Macron ha anche ottenuto che venisse sottolineata l’importanza della Conferenza internazionale del 12 novembre promossa da Parigi in vista dell’appuntamento elettorale del 24 dicembre in Libia. Conferenza che rappresenta l’ennesima velleità di presenzialismo francese e che ci si augura che serva almeno a favorire la tenuta delle elezioni del 24 dicembre vista l’ambiguità con cui Parigi ha da sempre strizzato l’occhio a Khalifa Haftar pur dichiarando ufficialmente il proprio allineamento alle indicazioni delle Nazioni Unite.

Superfluo sottolineare come questo dossier abbia rappresentato una priorità anche per il nostro Paese che non a caso è stato richiamato sia nell’incontro di Draghi con Biden che nel faccia a faccia con Erdogan dopo l’appellativo “dittatore” riservatogli dal nostro presidente del Consiglio e solo in parte medicato attraverso una telefonata.

Da parte di Biden non poteva esservi una maggiore manifestazione di consonanza anche riguardo a questo dossier e in larga misure anche sugli altri posti altri posti all’ordine del giorno, a conferma, si è sottolineato della solidità del “rapporto transatlantico”.

Assai più sfumato l’esito del colloquio con Erdogan, vessillifero di una democratura intrisa di nostalgie ottomane e di ambizioni islamiche all’insegna del cosiddetto islam politico e oggi insediatosi (anche) in Libia grazie alla colpevole inazione dell’Unione europea nel momento in cui Tripoli, minacciata da Haftar, aveva richiesto il suo intervento.
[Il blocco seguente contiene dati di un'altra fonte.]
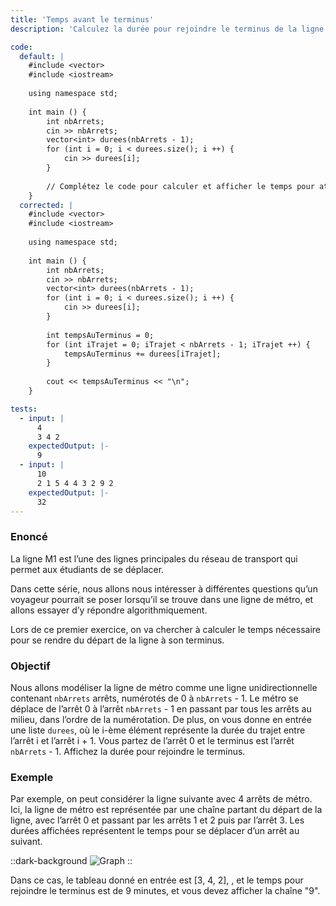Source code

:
 ```yaml
---
title: 'Temps avant le terminus'
description: 'Calculez la durée pour rejoindre le terminus de la ligne de métro'

code:
  default: |
    #include <vector>
    #include <iostream>
    
    using namespace std;
    
    int main () {
        int nbArrets;
        cin >> nbArrets;
        vector<int> durees(nbArrets - 1);
        for (int i = 0; i < durees.size(); i ++) {
            cin >> durees[i];
        }
    
        // Complétez le code pour calculer et afficher le temps pour atteindre le terminus
    }
  corrected: |
    #include <vector>
    #include <iostream>
    
    using namespace std;
    
    int main () {
        int nbArrets;
        cin >> nbArrets;
        vector<int> durees(nbArrets - 1);
        for (int i = 0; i < durees.size(); i ++) {
            cin >> durees[i];
        }
    
        int tempsAuTerminus = 0;
        for (int iTrajet = 0; iTrajet < nbArrets - 1; iTrajet ++) {
            tempsAuTerminus += durees[iTrajet];
        }
            
        cout << tempsAuTerminus << "\n";
    }

tests:
  - input: |
      4
      3 4 2
    expectedOutput: |-
      9
  - input: |
      10
      2 1 5 4 4 3 2 9 2
    expectedOutput: |-
      32
---
```


### Enoncé

La ligne M1 est l’une des lignes principales du réseau de transport qui permet aux étudiants de se déplacer.

Dans cette série, nous allons nous intéresser à différentes questions qu’un voyageur pourrait se poser lorsqu’il se trouve dans une ligne de métro, et allons essayer d’y répondre algorithmiquement.

Lors de ce premier exercice, on va chercher à calculer le temps nécessaire pour se rendre du départ de la ligne à son terminus.

### Objectif

Nous allons modéliser la ligne de métro comme une ligne unidirectionnelle contenant `nbArrets` arrêts, numérotés de 0 à `nbArrets` - 1. Le métro se déplace de l’arrêt 0 à l’arrêt `nbArrets` - 1 en passant par tous les arrêts au milieu, dans l’ordre de la numérotation. De plus, on vous donne en entrée une liste `durees`, où le i-ème élément représente la durée du trajet entre l’arrêt i et l’arrêt i + 1. Vous partez de l’arrêt 0 et le terminus est l’arrêt `nbArrets` - 1. Affichez la durée pour rejoindre le terminus.

### Exemple

Par exemple, on peut considérer la ligne suivante avec 4 arrêts de métro. Ici, la ligne de métro est représentée par une chaîne partant du départ de la ligne, avec l’arrêt 0 et passant par les arrêts 1 et 2 puis par l’arrêt 3. Les durées affichées représentent le temps pour se déplacer d’un arrêt au suivant.

::dark-background
![Graph](/polympiads/graph-metro-polympiads.png)
::

Dans ce cas, le tableau donné en entrée est [3, 4, 2], , et le temps pour rejoindre le terminus est de 9 minutes, et vous devez afficher la chaîne "9".
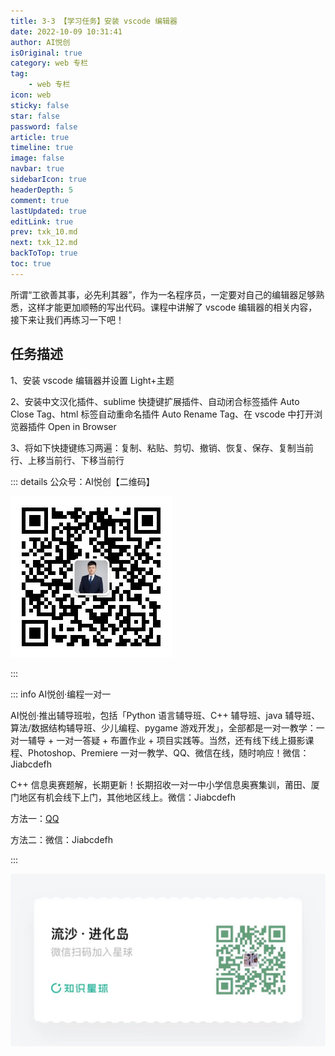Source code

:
 ```yaml
---
title: 3-3 【学习任务】安装 vscode 编辑器
date: 2022-10-09 10:31:41
author: AI悦创
isOriginal: true
category: web 专栏
tag:
    - web 专栏
icon: web
sticky: false
star: false
password: false
article: true
timeline: true
image: false
navbar: true
sidebarIcon: true
headerDepth: 5
comment: true
lastUpdated: true
editLink: true
prev: txk_10.md
next: txk_12.md
backToTop: true
toc: true
---
```


所谓“工欲善其事，必先利其器”，作为一名程序员，一定要对自己的编辑器足够熟悉，这样才能更加顺畅的写出代码。课程中讲解了 vscode 编辑器的相关内容，接下来让我们再练习一下吧！

## 任务描述

1、安装 vscode 编辑器并设置 Light+主题

2、安装中文汉化插件、sublime 快捷键扩展插件、自动闭合标签插件 Auto Close Tag、html 标签自动重命名插件 Auto Rename Tag、在 vscode 中打开浏览器插件 Open in Browser

3、将如下快捷键练习两遍：复制、粘贴、剪切、撤销、恢复、保存、复制当前行、上移当前行、下移当前行









::: details 公众号：AI悦创【二维码】

![](/gzh.jpg)

:::

::: info AI悦创·编程一对一

AI悦创·推出辅导班啦，包括「Python 语言辅导班、C++ 辅导班、java 辅导班、算法/数据结构辅导班、少儿编程、pygame 游戏开发」，全部都是一对一教学：一对一辅导 + 一对一答疑 + 布置作业 + 项目实践等。当然，还有线下线上摄影课程、Photoshop、Premiere 一对一教学、QQ、微信在线，随时响应！微信：Jiabcdefh

C++ 信息奥赛题解，长期更新！长期招收一对一中小学信息奥赛集训，莆田、厦门地区有机会线下上门，其他地区线上。微信：Jiabcdefh

方法一：[QQ](http://wpa.qq.com/msgrd?v=3&uin=1432803776&site=qq&menu=yes)

方法二：微信：Jiabcdefh

:::

![](/zsxq.jpg)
Tra i due ci sarebbe stato un “costruttivo scambio di vedute”, e si sarebbe parlato anche del modo di “rafforzare le relazioni bilaterali”. Così raccontano i ben informati. Verosimilmente Erdogan avrà valorizzato la svolta che l’intervento militare turco ha consentito, salvando Tripoli e Draghi avrà certamente sollecitato il suo interlocutore a favorire il positivo esito dell’ormai imminente processo elettorale e dei suoi immediati seguiti. Forse si è anche arrischiato a interrogarlo sulla risposta che si propone di dare alla richiesta di buona parte della dirigenza libica di un ritiro delle sue come di tutte le forze armate straniere, ben sapendo la prevedibile risposta dell’ospite.

È comunque importante che i due abbiano ritrovato un terreno di dialogo, necessario per il futuro di questo e di altri dossier relativi al Mediterraneo e dintorni.

Così come è importante che dalla Libia continuino a giungere indicazioni che sembrerebbero corroborare l’aspettativa dell’elezione presidenziale. Mi riferisco alla Conferenza sulla stabilizzazione della Libia del 21 ottobre scorso a sostegno della sovranità, indipendenza, integrità territoriale e unità nazionale della Libia cui hanno risposto positivamente e con forza le ambasciate di Francia, Germania, Regno Unito e Stati Uniti. Ma mi riferisco anche alla prima candidatura ufficiale annunciata da Othman Abdul Jalil, già ministro dell’Educazione nel governo guidato da Fayez al-Serraj e l’attesa scesa in campo sia di Aguila Saleh Issa, già presidente del Parlamento sia dello stesso Haftar che in quella prospettiva ha abbandonato la divisa militare.

Quanto all’esito del G20 nel suo complesso vorrei far mia l’affermazione della cancelliera Angela Merkel: “Stiamo mandando un messaggio molto chiaro: siamo ancora più ambiziosi rispetto all’Accordo di Parigi”. E ciò va a promozione della presidenza italiana alla vigilia del vertice Onu di Glasgow.